When Regie stepped aboard the Sensation, his first ship, he was enchanted. Built by Carnival in 1993, it was huge — 14 stories tall and nearly three football fields long. Regie had never used a dishwasher, but now he was spending ten hours a day, every day, loading and unloading one and steaming pots as big as bathtubs. In his cream-colored, windowless cabin two levels below deck, there was the thrill of waves thudding against the hull, startling him awake. Even the routines felt exciting. He cleaned his navy-blue uniform in the evenings and reported to the kitchen, on deck eight, at 6 each morning.
Regie’s wages washing dishes — which came to about $1.75 an hour — were on the lower end of Carnival’s pay scale. He figured that if he was giving up time with his family, he might as well make as much money as he could.
The salary would be enough to send his kids to private school, and the 48-hour workweek sounded standard. Regie didn’t notice that his $450-a-month pay was fixed, even if he put in up to 70 hours a week. He also didn’t see the clause at the bottom of the third page that barred him from seeking protection under U.S. law if he were injured.
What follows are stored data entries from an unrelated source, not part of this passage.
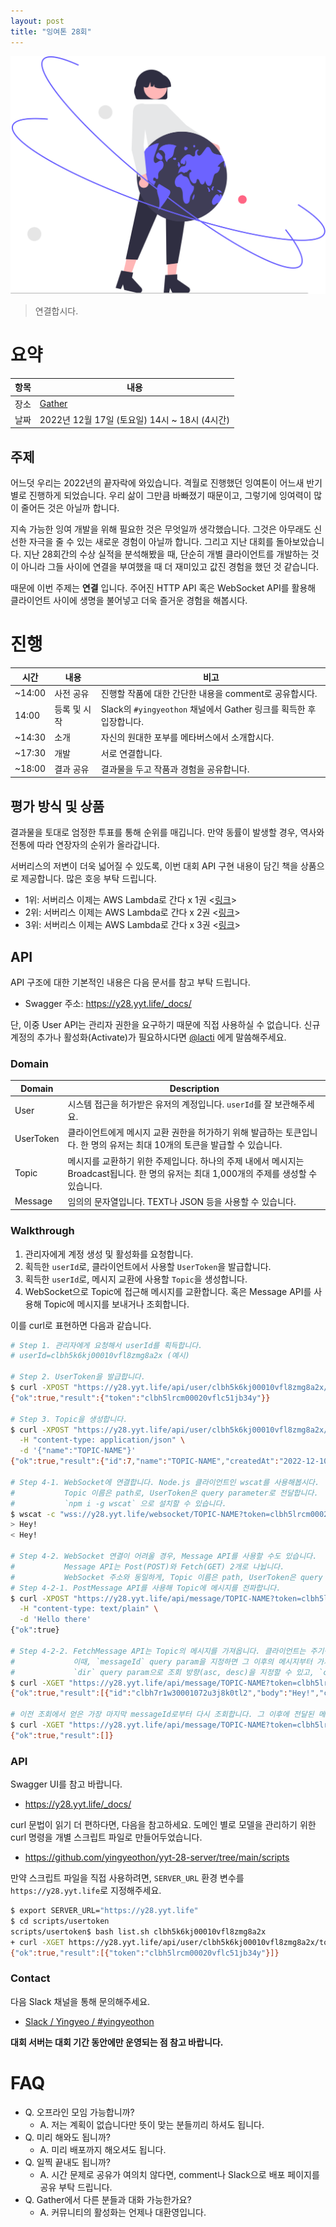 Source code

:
 ```yaml
---
layout: post
title: "잉여톤 28회"
---
```


![Connected](/images/28/undraw_the_world_is_mine_re_j5cr.svg)

> 연결합시다.

# 요약

| 항목 | 내용                                          |
| ---- | --------------------------------------------- |
| 장소 | [Gather](https://www.gather.town/)            |
| 날짜 | 2022년 12월 17일 (토요일) 14시 ~ 18시 (4시간) |

## 주제

어느덧 우리는 2022년의 끝자락에 와있습니다. 격월로 진행했던 잉여톤이 어느새 반기별로 진행하게 되었습니다. 우리 삶이 그만큼 바빠졌기 때문이고, 그렇기에 잉여력이 많이 줄어든 것은 아닐까 합니다.

지속 가능한 잉여 개발을 위해 필요한 것은 무엇일까 생각했습니다. 그것은 아무래도 신선한 자극을 줄 수 있는 새로운 경험이 아닐까 합니다. 그리고 지난 대회를 돌아보았습니다. 지난 28회간의 수상 실적을 분석해봤을 때, 단순히 개별 클라이언트를 개발하는 것이 아니라 그들 사이에 연결을 부여했을 때 더 재미있고 값진 경험을 했던 것 같습니다.

때문에 이번 주제는 **연결** 입니다. 주어진 HTTP API 혹은 WebSocket API를 활용해 클라이언트 사이에 생명을 불어넣고 더욱 즐거운 경험을 해봅시다.

# 진행

| 시간   | 내용         | 비고                                                                |
| ------ | ------------ | ------------------------------------------------------------------- |
| ~14:00 | 사전 공유    | 진행할 작품에 대한 간단한 내용을 comment로 공유합시다.              |
| 14:00  | 등록 및 시작 | Slack의 `#yingyeothon` 채널에서 Gather 링크를 획득한 후 입장합니다. |
| ~14:30 | 소개         | 자신의 원대한 포부를 메타버스에서 소개합시다.                       |
| ~17:30 | 개발         | 서로 연결합니다.                                                    |
| ~18:00 | 결과 공유    | 결과물을 두고 작품과 경험을 공유합니다.                             |

## 평가 방식 및 상품

결과물을 토대로 엄정한 투표를 통해 순위를 매깁니다. 만약 동률이 발생할 경우, 역사와 전통에 따라 연장자의 순위가 올라갑니다.

서버리스의 저변이 더욱 넓어질 수 있도록, 이번 대회 API 구현 내용이 담긴 책을 상품으로 제공합니다. 많은 호응 부탁 드립니다.

- 1위: 서버리스 이제는 AWS Lambda로 간다 x 1권 <[링크](https://www.aladin.co.kr/shop/wproduct.aspx?ItemId=304769362)>
- 2위: 서버리스 이제는 AWS Lambda로 간다 x 2권 <[링크](https://www.aladin.co.kr/shop/wproduct.aspx?ItemId=304769362)>
- 3위: 서버리스 이제는 AWS Lambda로 간다 x 3권 <[링크](https://www.aladin.co.kr/shop/wproduct.aspx?ItemId=304769362)>

## API

API 구조에 대한 기본적인 내용은 다음 문서를 참고 부탁 드립니다.

- Swagger 주소: <https://y28.yyt.life/_docs/>

단, 이중 User API는 관리자 권한을 요구하기 때문에 직접 사용하실 수 없습니다. 신규 계정의 추가나 활성화(Activate)가 필요하시다면 [@lacti](https://github.com/lacti/) 에게 말씀해주세요.

### Domain

| Domain    | Description                                                                                                                              |
| --------- | ---------------------------------------------------------------------------------------------------------------------------------------- |
| User      | 시스템 접근을 허가받은 유저의 계정입니다. `userId`를 잘 보관해주세요.                                                                    |
| UserToken | 클라이언트에게 메시지 교환 권한을 허가하기 위해 발급하는 토큰입니다. 한 명의 유저는 최대 10개의 토큰을 발급할 수 있습니다.               |
| Topic     | 메시지를 교환하기 위한 주제입니다. 하나의 주제 내에서 메시지는 Broadcast됩니다. 한 명의 유저는 최대 1,000개의 주제를 생성할 수 있습니다. |
| Message   | 임의의 문자열입니다. TEXT나 JSON 등을 사용할 수 있습니다.                                                                                |

### Walkthrough

1. 관리자에게 계정 생성 및 활성화를 요청합니다.
2. 획득한 `userId`로, 클라이언트에서 사용할 `UserToken`을 발급합니다.
3. 획득한 `userId`로, 메시지 교환에 사용할 `Topic`을 생성합니다.
4. WebSocket으로 Topic에 접근해 메시지를 교환합니다. 혹은 Message API를 사용해 Topic에 메시지를 보내거나 조회합니다.

이를 curl로 표현하면 다음과 같습니다.

```bash
# Step 1. 관리자에게 요청해서 userId를 획득합니다.
# userId=clbh5k6kj00010vfl8zmg8a2x (예시)

# Step 2. UserToken을 발급합니다.
$ curl -XPOST "https://y28.yyt.life/api/user/clbh5k6kj00010vfl8zmg8a2x/token"
{"ok":true,"result":{"token":"clbh5lrcm00020vflc51jb34y"}}

# Step 3. Topic을 생성합니다.
$ curl -XPOST "https://y28.yyt.life/api/user/clbh5k6kj00010vfl8zmg8a2x/topic" \
  -H "content-type: application/json" \
  -d '{"name":"TOPIC-NAME"}'
{"ok":true,"result":{"id":7,"name":"TOPIC-NAME","createdAt":"2022-12-10 08:46:50"}}

# Step 4-1. WebSocket에 연결합니다. Node.js 클라이언트인 wscat를 사용해봅시다.
#           Topic 이름은 path로, UserToken은 query parameter로 전달합니다.
#           `npm i -g wscat` 으로 설치할 수 있습니다.
$ wscat -c "wss://y28.yyt.life/websocket/TOPIC-NAME?token=clbh5lrcm00020vflc51jb34y"
> Hey!
< Hey!

# Step 4-2. WebSocket 연결이 어려울 경우, Message API를 사용할 수도 있습니다.
#           Message API는 Post(POST)와 Fetch(GET) 2개로 나뉩니다.
#           WebSocket 주소와 동일하게, Topic 이름은 path, UserToken은 query param입니다.
# Step 4-2-1. PostMessage API를 사용해 Topic에 메시지를 전파합니다.
$ curl -XPOST "https://y28.yyt.life/api/message/TOPIC-NAME?token=clbh5lrcm00020vflc51jb34y" \
  -H "content-type: text/plain" \
  -d 'Hello there'
{"ok":true}

# Step 4-2-2. FetchMessage API는 Topic의 메시지를 가져옵니다. 클라이언트는 주기적으로 polling해야 합니다.
#             이때, `messageId` query param을 지정하면 그 이후의 메시지부터 가져올 수 있습니다.
#             `dir` query param으로 조회 방향(asc, desc)을 지정할 수 있고, `count`로 가져올 메시지 수를 지정할 수 있습니다.
$ curl -XGET "https://y28.yyt.life/api/message/TOPIC-NAME?token=clbh5lrcm00020vflc51jb34y"
{"ok":true,"result":[{"id":"clbh7r1w30001072u3j8k0tl2","body":"Hey!","createdAt":"2022-12-10 00:43:16"},{"id":"clbh7r4pw0002072u9x5i3owo","body":"Hello there","createdAt":"2022-12-10 00:43:19"}]}

# 이전 조회에서 얻은 가장 마지막 messageId로부터 다시 조회합니다. 그 이후에 전달된 메시지가 없다면 빈 배열이 반환됩니다.
$ curl -XGET "https://y28.yyt.life/api/message/TOPIC-NAME?token=clbh5lrcm00020vflc51jb34y&messageId=clbh7r4pw0002072u9x5i3owo"
{"ok":true,"result":[]}
```

### API

Swagger UI를 참고 바랍니다.

- <https://y28.yyt.life/_docs/>

curl 문법이 읽기 더 편하다면, 다음을 참고하세요. 도메인 별로 모델을 관리하기 위한 curl 명령을 개별 스크립트 파일로 만들어두었습니다.

- <https://github.com/yingyeothon/yyt-28-server/tree/main/scripts>

만약 스크립트 파일을 직접 사용하려면, `SERVER_URL` 환경 변수를 `https://y28.yyt.life`로 지정해주세요.

```bash
$ export SERVER_URL="https://y28.yyt.life"
$ cd scripts/usertoken
scripts/usertoken$ bash list.sh clbh5k6kj00010vfl8zmg8a2x
+ curl -XGET https://y28.yyt.life/api/user/clbh5k6kj00010vfl8zmg8a2x/token
{"ok":true,"result":[{"token":"clbh5lrcm00020vflc51jb34y"}]}
```

### Contact

다음 Slack 채널을 통해 문의해주세요.

- [Slack / Yingyeo / #yingyeothon](https://yingyeo.slack.com/archives/CKVC3819C)

**대회 서버는 대회 기간 동안에만 운영되는 점 참고 바랍니다.**

# FAQ

- Q. 오프라인 모임 가능합니까?
  - A. 저는 계획이 없습니다만 뜻이 맞는 분들끼리 하셔도 됩니다.
- Q. 미리 해와도 됩니까?
  - A. 미리 배포까지 해오셔도 됩니다.
- Q. 일찍 끝내도 됩니까?
  - A. 시간 문제로 공유가 여의치 않다면, comment나 Slack으로 배포 페이지를 공유 부탁 드립니다.
- Q. Gather에서 다른 분들과 대화 가능한가요?
  - A. 커뮤니티의 활성화는 언제나 대환영입니다.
In those early years, Regie never complained. He had accepted that the monthly two-and-a-half “paid leave days” in his contract would not be honored. Instead, he worked every day. If he was lucky, his managers gave him two daytime hours off each week, sometimes four.
In interviews with ten Carnival Cruise Line employees with a combined 70 years of experience on different ships, all said that the number on the Fun Time screen appeared in red when they logged more than ten hours. Room stewards, cooks, and waiters explained that, in these cases, a supervisor would call them, reduce their hours to ten (or, in rare instances, 11), and then ask that employees sign back in to Fun Time to approve the adjusted time sheet.